The second body part (2 ") of the device (1) comprises peripheral supports (12") of a second printed circuit board (SMP ") on either side of the second body part (2") integrally formed with the side walls of the second body part (2). walls and extends at least part of the length of said walls. The minimum number of peripheral supports (12 ") to ensure stable mounting of the mounting board is four, which are arranged to limit the movement of the edges of the second printed mounting board (SMP") towards the base of the second housing part (2 "). At the base of the second housing part (2 "), additional supports (13) are formed at the cavity (4") for enclosing and securing the inlet connector to limit the end of the second printed circuit board (SMP ') to which the outlet connector is attached, moving toward the base of the first part (2 '). The second part (2 ") of the housing (1) of the device (1) also comprises at least one inner support element (9") adjacent to the sidewall suitable for securing two housing parts and a comparatively heavy real-time clock (RTC) battery (6). for supporting the bracket (7). The second part (2 ") of the housing (1) of the device (1) also comprises a cavity (4") for guiding the externally inserted plug which is connected to the output connector (4) so that during the connection with the output connector a plane towards the exit joint coinciding with the longitudinal position of the exit joint. This ensures that the output joint will not be subjected to bending forces that occur when the joint is made during the attempt to match the plug and outlet joint planes.

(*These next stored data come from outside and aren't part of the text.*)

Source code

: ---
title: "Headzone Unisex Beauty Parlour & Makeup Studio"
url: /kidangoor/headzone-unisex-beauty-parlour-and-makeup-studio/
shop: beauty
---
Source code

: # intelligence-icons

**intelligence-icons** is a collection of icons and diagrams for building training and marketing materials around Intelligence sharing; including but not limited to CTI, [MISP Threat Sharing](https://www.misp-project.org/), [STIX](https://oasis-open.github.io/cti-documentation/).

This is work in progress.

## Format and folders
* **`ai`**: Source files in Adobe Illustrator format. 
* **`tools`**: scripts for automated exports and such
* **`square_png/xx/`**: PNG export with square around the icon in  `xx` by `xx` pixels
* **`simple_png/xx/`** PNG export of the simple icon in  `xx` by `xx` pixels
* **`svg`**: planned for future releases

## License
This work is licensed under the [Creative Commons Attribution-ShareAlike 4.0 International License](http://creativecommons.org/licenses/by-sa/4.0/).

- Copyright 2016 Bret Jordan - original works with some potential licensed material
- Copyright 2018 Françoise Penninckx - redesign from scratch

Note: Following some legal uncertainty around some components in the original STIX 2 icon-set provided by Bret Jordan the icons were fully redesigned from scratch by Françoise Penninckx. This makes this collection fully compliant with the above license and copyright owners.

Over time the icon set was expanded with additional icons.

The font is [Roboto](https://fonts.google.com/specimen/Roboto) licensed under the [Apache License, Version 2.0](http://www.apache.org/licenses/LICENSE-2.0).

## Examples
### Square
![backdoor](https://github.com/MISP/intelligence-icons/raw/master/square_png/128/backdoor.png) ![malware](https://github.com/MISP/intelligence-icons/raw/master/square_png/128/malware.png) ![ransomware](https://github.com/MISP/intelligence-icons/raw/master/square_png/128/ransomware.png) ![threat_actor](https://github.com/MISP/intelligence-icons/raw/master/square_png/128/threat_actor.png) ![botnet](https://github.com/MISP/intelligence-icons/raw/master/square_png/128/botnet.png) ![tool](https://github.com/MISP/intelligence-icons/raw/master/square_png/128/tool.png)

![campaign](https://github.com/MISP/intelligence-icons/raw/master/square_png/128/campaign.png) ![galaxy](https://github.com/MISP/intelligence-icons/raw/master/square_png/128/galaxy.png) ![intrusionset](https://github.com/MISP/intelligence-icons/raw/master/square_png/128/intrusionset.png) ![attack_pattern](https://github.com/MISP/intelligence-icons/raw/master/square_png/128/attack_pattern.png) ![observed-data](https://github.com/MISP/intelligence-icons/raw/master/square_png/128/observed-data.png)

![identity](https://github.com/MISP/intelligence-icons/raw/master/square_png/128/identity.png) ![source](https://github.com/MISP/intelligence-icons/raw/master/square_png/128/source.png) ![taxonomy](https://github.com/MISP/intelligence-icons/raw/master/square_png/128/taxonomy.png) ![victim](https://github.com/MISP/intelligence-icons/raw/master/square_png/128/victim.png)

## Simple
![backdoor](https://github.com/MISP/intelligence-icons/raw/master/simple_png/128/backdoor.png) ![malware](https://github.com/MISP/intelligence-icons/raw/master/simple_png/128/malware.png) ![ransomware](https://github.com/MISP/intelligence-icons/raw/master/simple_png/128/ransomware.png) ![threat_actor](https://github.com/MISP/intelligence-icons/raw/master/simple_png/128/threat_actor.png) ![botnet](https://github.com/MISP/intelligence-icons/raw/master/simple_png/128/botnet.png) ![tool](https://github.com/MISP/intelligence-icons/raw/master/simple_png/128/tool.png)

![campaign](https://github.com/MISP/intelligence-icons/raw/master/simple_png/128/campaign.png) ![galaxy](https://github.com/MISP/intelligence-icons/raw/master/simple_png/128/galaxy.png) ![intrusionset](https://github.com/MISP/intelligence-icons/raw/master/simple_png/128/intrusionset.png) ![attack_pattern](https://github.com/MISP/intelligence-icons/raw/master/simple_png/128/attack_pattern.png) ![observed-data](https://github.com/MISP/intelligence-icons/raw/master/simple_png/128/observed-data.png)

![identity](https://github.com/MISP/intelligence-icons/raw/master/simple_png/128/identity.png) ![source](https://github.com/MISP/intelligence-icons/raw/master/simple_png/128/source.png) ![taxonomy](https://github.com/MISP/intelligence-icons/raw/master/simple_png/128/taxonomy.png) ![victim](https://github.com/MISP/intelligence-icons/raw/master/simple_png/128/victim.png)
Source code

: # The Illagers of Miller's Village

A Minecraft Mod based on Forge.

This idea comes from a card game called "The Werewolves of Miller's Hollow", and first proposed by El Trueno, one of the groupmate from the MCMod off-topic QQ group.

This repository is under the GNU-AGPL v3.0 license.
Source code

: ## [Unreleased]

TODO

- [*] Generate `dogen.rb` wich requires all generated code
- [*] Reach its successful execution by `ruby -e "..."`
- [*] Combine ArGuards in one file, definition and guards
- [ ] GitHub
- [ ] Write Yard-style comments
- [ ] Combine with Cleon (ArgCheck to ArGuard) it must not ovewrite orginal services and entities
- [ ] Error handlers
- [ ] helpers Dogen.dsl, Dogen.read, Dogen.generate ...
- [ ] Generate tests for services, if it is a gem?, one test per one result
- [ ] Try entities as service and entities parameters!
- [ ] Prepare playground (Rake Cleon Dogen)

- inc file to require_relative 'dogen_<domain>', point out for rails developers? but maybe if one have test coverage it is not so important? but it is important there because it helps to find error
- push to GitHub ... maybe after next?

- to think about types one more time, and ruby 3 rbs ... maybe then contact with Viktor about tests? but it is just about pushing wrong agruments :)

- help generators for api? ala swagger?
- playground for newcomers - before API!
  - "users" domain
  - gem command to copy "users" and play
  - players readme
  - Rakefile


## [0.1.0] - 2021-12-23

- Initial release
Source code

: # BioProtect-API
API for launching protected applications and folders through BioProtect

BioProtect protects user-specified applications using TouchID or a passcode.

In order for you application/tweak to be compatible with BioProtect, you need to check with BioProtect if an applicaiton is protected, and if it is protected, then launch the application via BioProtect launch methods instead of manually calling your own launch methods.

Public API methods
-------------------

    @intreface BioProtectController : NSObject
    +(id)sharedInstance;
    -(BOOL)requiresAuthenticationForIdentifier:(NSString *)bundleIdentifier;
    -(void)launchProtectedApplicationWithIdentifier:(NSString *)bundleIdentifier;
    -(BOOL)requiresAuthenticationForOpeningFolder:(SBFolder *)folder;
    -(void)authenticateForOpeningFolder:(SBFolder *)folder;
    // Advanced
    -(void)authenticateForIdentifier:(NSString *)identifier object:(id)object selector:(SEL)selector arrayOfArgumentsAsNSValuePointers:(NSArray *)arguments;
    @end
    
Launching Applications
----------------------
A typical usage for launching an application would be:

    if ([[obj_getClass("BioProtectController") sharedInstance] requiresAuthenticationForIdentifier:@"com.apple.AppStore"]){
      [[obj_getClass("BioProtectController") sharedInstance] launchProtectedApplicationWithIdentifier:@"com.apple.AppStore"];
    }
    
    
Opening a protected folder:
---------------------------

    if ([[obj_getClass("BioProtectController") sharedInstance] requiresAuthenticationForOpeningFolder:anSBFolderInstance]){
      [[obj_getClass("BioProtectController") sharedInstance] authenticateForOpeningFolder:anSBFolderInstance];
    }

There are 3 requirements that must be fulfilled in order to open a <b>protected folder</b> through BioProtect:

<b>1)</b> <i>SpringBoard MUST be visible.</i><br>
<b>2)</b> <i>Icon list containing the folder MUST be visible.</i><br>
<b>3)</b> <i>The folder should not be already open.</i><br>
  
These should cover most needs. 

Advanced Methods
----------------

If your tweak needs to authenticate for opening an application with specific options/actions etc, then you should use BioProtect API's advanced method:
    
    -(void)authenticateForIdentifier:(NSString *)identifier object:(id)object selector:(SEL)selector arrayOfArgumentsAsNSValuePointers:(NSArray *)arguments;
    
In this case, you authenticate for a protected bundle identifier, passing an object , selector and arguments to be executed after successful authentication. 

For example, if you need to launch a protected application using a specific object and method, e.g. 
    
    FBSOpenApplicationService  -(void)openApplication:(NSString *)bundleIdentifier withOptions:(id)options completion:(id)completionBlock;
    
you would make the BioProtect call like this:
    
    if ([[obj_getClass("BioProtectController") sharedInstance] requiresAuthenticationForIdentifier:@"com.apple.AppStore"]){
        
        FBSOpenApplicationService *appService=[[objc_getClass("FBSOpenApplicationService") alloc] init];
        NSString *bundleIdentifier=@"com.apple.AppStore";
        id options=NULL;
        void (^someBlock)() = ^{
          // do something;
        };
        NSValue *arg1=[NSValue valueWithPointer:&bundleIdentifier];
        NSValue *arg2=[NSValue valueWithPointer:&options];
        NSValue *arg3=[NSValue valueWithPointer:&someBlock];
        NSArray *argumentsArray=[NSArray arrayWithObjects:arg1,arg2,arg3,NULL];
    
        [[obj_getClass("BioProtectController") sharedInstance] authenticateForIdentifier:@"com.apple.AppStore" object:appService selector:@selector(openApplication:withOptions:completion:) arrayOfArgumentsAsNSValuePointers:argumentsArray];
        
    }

In the first part (2 ') of the housing, a first printed circuit board (SMP') is mounted using a bracket (7) having an attached RTC battery (6). The first printed circuit board (SMP ') is inserted into the first body portion (2') by resting its peripheral edges on the peripheral supports (12 ') so that the edges of said first printed circuit board rigidly rest on the first body part (2'). peripheral supports (12 ') and walls. The first printed circuit board (SMP ') is provided with a digital data carrier (L) connector (15) in which the movement of the inserted carrier is completely restricted by the carrier insert connector (15) and the side wall plane of the first body portion (2'). This ensures that the media (L) remains permanently in the media connector (15) during use of the assembled device (1).

The RTC power element (6) is substantially inserted into the RTC holding cavity of the holder (7) such that said power element (6) is restricted to movement at least parallel to the plane of the first mounting plate (SMP ') perpendicular to said plane; which prevents free movement perpendicular to said plane in the direction thereof. The holder (7) of the battery (6) further comprises a cavity (10) substantially conforming to the shape of the center support member (5) and adapted to fit the central support member (5) into the cavity (10) of the holder (7) (7) the space between the walls of the cavity (10) and the center support (5) should be as small as possible, preferably without leaving any space.

The holder (7) of the RTC battery (6), which is fixedly attached to the first mounting board (SMP '), further comprises peripheral recesses (8, 11). One of the peripheral recesses (11) is adapted to rigidly insert the rear part of the output connector (4), and the second peripheral recess (8) of the holder (7) is adapted to rest against the inner part of the first and second part (2 ', 2 "). a wall-formed side member (9 ', 9'), further restricting the movement of the holder at least parallel to the wall planes of the first portion (2 ') of the tray. The second recess (8) may be a substantially flat wall. The central support element (5) is fixedly seated in the cavity (10) of said bracket (7) such that the movement of the bracket is restricted at least parallel to the wall planes of the first portion (2 ') of the tray.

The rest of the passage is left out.